Task directions - In the data below, count every line that holds the string "theqoo" and reply with the number alone.
(Extracted data Opens)
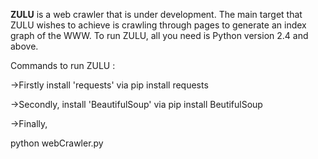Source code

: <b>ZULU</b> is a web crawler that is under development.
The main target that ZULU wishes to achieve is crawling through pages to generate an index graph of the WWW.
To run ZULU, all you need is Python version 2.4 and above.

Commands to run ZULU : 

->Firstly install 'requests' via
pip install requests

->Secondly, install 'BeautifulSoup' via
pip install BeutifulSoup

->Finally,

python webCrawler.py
(Extracted data Closes)
(Extracted data Opens)
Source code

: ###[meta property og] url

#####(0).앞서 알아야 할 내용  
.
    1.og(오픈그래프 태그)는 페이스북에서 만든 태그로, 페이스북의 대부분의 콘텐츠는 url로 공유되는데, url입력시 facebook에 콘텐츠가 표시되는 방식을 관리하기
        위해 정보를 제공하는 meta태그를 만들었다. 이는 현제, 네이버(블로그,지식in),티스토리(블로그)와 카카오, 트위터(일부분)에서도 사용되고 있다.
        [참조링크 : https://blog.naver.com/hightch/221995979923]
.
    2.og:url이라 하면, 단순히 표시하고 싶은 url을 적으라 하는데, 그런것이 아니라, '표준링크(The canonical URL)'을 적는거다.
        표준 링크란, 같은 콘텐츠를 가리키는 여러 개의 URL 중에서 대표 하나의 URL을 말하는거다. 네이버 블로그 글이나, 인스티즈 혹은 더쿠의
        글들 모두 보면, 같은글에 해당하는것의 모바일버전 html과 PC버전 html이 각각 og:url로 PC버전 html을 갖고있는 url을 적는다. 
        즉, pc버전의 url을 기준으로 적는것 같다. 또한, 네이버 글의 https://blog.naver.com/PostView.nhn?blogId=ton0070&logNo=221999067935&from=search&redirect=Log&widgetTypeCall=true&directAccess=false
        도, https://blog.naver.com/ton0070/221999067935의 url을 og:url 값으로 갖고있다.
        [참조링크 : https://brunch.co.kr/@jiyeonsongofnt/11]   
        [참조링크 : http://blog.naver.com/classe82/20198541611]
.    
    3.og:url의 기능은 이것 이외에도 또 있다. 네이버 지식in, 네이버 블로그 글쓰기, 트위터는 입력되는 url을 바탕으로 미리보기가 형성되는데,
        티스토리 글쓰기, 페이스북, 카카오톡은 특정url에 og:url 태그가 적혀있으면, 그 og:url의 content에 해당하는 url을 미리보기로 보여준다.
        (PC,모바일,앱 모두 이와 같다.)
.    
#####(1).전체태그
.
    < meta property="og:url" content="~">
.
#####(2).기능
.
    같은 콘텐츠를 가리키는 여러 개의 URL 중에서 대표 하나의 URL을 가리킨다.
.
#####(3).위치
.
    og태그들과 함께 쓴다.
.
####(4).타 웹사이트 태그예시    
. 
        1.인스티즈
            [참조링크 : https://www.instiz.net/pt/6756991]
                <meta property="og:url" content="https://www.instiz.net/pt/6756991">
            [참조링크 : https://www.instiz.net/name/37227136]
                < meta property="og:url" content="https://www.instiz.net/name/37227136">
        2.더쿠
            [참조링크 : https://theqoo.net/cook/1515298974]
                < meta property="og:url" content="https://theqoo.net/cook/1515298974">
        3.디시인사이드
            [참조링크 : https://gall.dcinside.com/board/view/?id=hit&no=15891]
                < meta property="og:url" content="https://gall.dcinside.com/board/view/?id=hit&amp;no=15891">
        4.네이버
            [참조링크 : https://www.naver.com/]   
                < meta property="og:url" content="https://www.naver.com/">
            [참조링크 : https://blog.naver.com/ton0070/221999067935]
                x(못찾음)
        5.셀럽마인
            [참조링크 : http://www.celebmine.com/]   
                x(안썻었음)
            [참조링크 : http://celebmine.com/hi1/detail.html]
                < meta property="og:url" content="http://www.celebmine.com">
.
(Extracted data Closes)
Written solution - 2